▶ [Exercise aim] Scan the records below and copy every line that contains the string "functions".

▶ [Exercise materials]
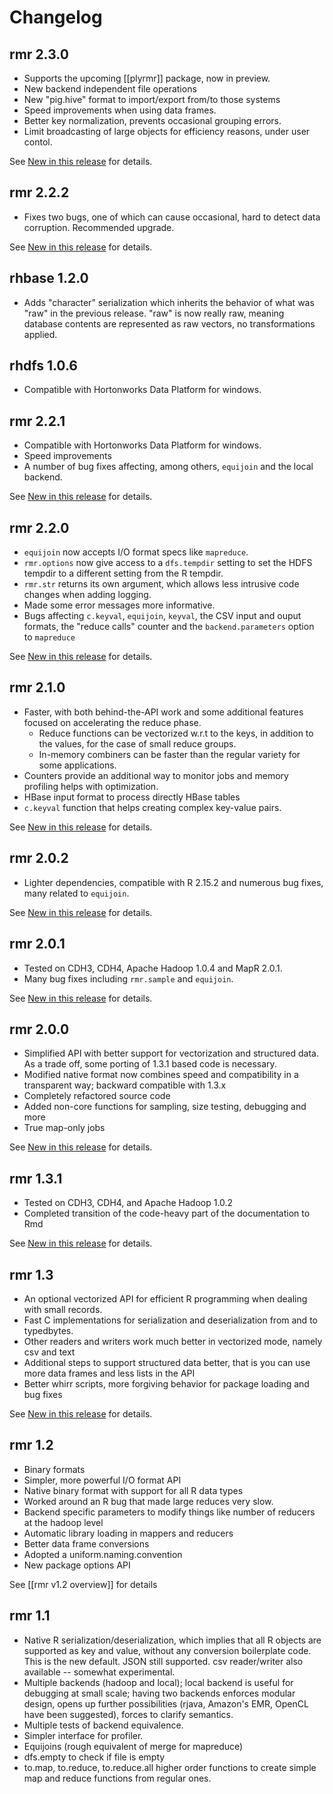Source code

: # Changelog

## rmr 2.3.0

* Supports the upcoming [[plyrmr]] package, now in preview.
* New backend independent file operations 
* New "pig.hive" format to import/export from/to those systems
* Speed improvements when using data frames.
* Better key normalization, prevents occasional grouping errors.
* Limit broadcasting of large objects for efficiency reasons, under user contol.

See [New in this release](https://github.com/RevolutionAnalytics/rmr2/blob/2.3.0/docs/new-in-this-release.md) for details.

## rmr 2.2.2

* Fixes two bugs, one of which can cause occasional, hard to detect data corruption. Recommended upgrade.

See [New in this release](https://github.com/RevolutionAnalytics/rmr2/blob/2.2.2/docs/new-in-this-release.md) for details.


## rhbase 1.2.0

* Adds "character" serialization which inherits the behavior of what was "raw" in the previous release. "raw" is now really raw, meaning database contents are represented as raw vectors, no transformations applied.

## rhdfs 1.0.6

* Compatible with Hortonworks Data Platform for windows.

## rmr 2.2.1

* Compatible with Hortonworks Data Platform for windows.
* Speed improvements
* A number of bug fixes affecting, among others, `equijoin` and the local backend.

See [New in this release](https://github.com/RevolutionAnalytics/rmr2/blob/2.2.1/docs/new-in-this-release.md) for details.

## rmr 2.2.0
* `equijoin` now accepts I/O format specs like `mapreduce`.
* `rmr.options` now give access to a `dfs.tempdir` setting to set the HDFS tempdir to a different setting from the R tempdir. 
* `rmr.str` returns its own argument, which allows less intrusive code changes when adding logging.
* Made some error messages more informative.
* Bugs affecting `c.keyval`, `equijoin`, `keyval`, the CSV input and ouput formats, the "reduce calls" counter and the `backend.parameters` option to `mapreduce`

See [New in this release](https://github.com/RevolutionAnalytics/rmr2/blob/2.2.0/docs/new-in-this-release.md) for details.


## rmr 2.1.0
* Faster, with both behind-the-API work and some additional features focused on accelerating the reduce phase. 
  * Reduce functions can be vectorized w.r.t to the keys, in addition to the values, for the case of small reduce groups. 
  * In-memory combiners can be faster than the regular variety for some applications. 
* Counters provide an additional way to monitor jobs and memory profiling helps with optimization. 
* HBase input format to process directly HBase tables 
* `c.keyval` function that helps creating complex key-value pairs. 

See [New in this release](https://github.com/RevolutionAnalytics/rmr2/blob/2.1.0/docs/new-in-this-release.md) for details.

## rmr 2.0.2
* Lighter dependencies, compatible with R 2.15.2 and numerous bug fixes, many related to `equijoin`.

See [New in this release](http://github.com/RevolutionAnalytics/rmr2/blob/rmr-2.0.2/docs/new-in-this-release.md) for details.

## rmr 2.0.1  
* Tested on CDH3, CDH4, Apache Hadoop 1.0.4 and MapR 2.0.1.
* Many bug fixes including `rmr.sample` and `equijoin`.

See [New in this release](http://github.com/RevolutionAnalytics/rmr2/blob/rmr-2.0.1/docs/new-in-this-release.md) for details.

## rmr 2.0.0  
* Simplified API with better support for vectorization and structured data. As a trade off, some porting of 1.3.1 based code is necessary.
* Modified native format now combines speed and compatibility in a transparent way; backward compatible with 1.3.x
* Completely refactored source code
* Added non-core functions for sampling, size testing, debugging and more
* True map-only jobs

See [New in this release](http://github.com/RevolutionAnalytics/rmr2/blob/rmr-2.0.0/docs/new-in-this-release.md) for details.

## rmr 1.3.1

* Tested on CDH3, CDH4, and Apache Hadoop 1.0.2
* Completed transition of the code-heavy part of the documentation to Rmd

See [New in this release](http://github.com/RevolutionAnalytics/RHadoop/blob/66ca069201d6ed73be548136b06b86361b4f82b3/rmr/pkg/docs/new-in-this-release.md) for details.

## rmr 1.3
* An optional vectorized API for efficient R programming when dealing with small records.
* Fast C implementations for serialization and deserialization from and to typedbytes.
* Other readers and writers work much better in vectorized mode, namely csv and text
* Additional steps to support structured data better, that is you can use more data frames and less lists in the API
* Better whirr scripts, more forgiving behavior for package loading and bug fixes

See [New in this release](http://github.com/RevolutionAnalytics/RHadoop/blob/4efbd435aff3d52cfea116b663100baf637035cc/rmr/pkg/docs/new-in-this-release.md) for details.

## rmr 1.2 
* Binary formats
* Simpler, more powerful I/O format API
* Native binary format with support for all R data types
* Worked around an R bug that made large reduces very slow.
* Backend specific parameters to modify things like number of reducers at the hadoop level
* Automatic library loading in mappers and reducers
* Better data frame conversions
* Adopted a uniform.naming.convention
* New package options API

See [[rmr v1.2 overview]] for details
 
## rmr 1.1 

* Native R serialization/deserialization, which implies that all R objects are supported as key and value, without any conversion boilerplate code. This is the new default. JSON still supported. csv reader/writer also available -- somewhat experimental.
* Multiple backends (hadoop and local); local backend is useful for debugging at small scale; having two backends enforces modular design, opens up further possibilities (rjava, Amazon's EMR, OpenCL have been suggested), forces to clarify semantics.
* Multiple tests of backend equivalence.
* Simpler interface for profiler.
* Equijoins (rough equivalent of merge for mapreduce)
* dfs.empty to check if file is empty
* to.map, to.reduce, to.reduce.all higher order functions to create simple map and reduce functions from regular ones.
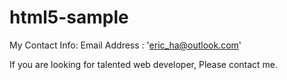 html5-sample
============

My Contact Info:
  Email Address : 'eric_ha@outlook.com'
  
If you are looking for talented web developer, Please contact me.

▶ [Output of the task]
  * Reduce functions can be vectorized w.r.t to the keys, in addition to the values, for the case of small reduce groups. 
* Added non-core functions for sampling, size testing, debugging and more
* to.map, to.reduce, to.reduce.all higher order functions to create simple map and reduce functions from regular ones.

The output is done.